Asian and Hispanic patients with systemic lupus erythematosus have lower all-cause mortality rates than white, black, and Native American patients, according to an analysis of Medicaid claims for 42,221 adult lupus patients published online Jan. 15 in Arthritis & Rheumatology.
As with blacks and Native Americans, previous studies have reported more severe disease among Hispanics, so “our finding of decreased mortality rates and adjusted risks among Hispanic adults with SLE was thus surprising,” said investigators from Brigham and Women’s Hospital, Boston, and the University of Alabama at Birmingham.
The findings don’t necessarily contradict earlier research. It could be that even with more severe disease, Hispanic patients live longer. That’s been found before for cardiovascular disease, and has even been dubbed the “Hispanic paradox.” Perhaps “higher neighborhood social cohesion and family and social support … improve health outcomes” in Hispanic and Asian communities, they said.

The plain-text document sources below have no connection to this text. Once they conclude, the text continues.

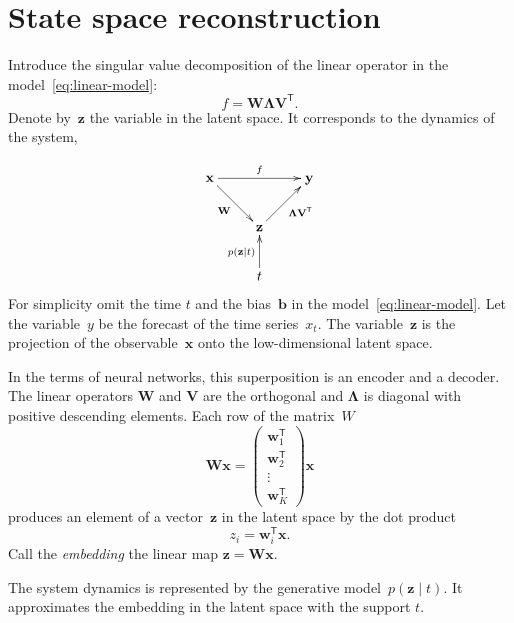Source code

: \documentclass[12pt]{article}
\newcommand{\T}{^{\mathsf{T}}}
\begin{document}
\section{State space reconstruction}
Introduce the singular value decomposition of the linear operator in the model~\eqref{eq:linear-model}:
\[
  f=\mathbf{W}\boldsymbol{\Lambda} \mathbf{V}\T.
\]
Denote by~$\mathbf{z}$ the variable in the latent space. It corresponds to the dynamics of the system,

\begin{equation*}
    \xymatrix{
        \mathbf{x} \ar "1,3"^{f} \ar "2,2"_{\mathbf{W}} & ~  & \mathbf{y} \\%
        ~ & \mathbf{z} \ar "1,3"_{\boldsymbol{\Lambda}\mathbf{V}^\mathsf{T}} & ~ \\
    ~ & t \ar "2,2"^{p(\mathbf{z}|t)} & ~
    }
\end{equation*}
For simplicity omit the time $t$ and the bias~$\mathbf{b}$ in the model~\eqref{eq:linear-model}.
Let the variable~$y$ be the forecast of the time series~$x_t$.
The variable~$\mathbf{z}$ is the projection of the observable~$\mathbf{x}$ onto the low-dimensional latent space.

In the terms of neural networks, this superposition is an encoder and a decoder.
The linear operators $\mathbf{W}$ and $\mathbf{V}$ are the orthogonal and $\boldsymbol{\Lambda}$ is diagonal with positive descending elements.
Each row of the matrix~$W$
\[
\mathbf{W}\mathbf{x} =
    \begin{pmatrix}
        \mathbf{w}_1\T \\ \mathbf{w}_2\T \\ \vdots \\ \mathbf{w}_K\T
    \end{pmatrix} \mathbf{x}
\]
produces an element of a vector~$\mathbf{z}$ in the latent space by the dot product
\[
    z_i = \mathbf{w}_i\T \mathbf{x}.
\]
Call the \emph{embedding} the linear map $\mathbf{z}=\mathbf{W}\mathbf{x}$.

The system dynamics is represented by the generative model~$p(\mathbf{z} \mid t)$.
It approximates the embedding in the latent space with the support $t$.
\end{document}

The investigators analyzed the patients’ histories over a mean follow-up period of 2.56 years and found that per 1,000 patient-years, there were 5.18 deaths among Asians, 7.12 among Hispanics, 20.17 among whites, 24.13 among blacks, and 27.52 among Native Americans. The analysis included claims filed between 2000 and 2006 from 47 states and the District of Columbia.
Compared with white patients, the risk of all-cause mortality was 52% lower for Hispanic (hazard ratio, 0.48; 95% confidence interval, 0.40-0.59) and 41% lower for Asian patients (HR, 0.59; 95% CI, 0.40-0.86), but 21% higher for black (HR, 1.21; 95% CI, 1.10-1.33) and 40% higher for Native American patients (HR, 1.40; 95% CI, 1.04-1.90). The results were adjusted for comorbidities, demographics, and socioeconomic confounders (Arthritis Rheumatol. 2015 Jan. 15 [doi:10.1002/art.38981]).
Among the 8,191 subjects with lupus nephritis (LN), Hispanic and Asian patients had lower all-cause mortality than did whites. LN mortality was similar between white, black, and Native Americans, maybe due to the smaller LN sample size, the investigators said.
The study suggests future research directions, rather than offering immediate clinical guidance. It’s known that black LN patients generally need higher doses of mycophenolate mofetil and cyclophosphamide than white patients, but how to otherwise handle racial variations in lupus – and other diseases – is not yet clear. A complex dance of genetics and environmental factors is probably at work, said senior investigator Dr. Karen Costenbader, codirector of the lupus center at Brigham and Women’s Hospital.
“Ultimately, the goal is to understand the factors contributing to increased mortality in SLE, in order to modify risk factors and provide tailored therapies to enhance survival.” In the meantime, “clinicians should be aware that among lupus patients, African and Native Americans are doing much more poorly” than others, she said in an interview.
The patients were 18-65 years old, had been enrolled in Medicaid for at least 3 months, and had at least three claims filed for lupus at least 30 days apart. LN patients had at least two additional claims for glomerulonephritis, proteinuria, or renal failure. The study focused on all-cause mortality because the cause of death wasn’t usually reported in the claims data.
Patients’ socioeconomic status was estimated by median household income and other census zip code data.
Dr. Costenbader said she has no relevant disclosures. The work was funded by the National Institute of Arthritis and Musculoskeletal and Skin Diseases, among others.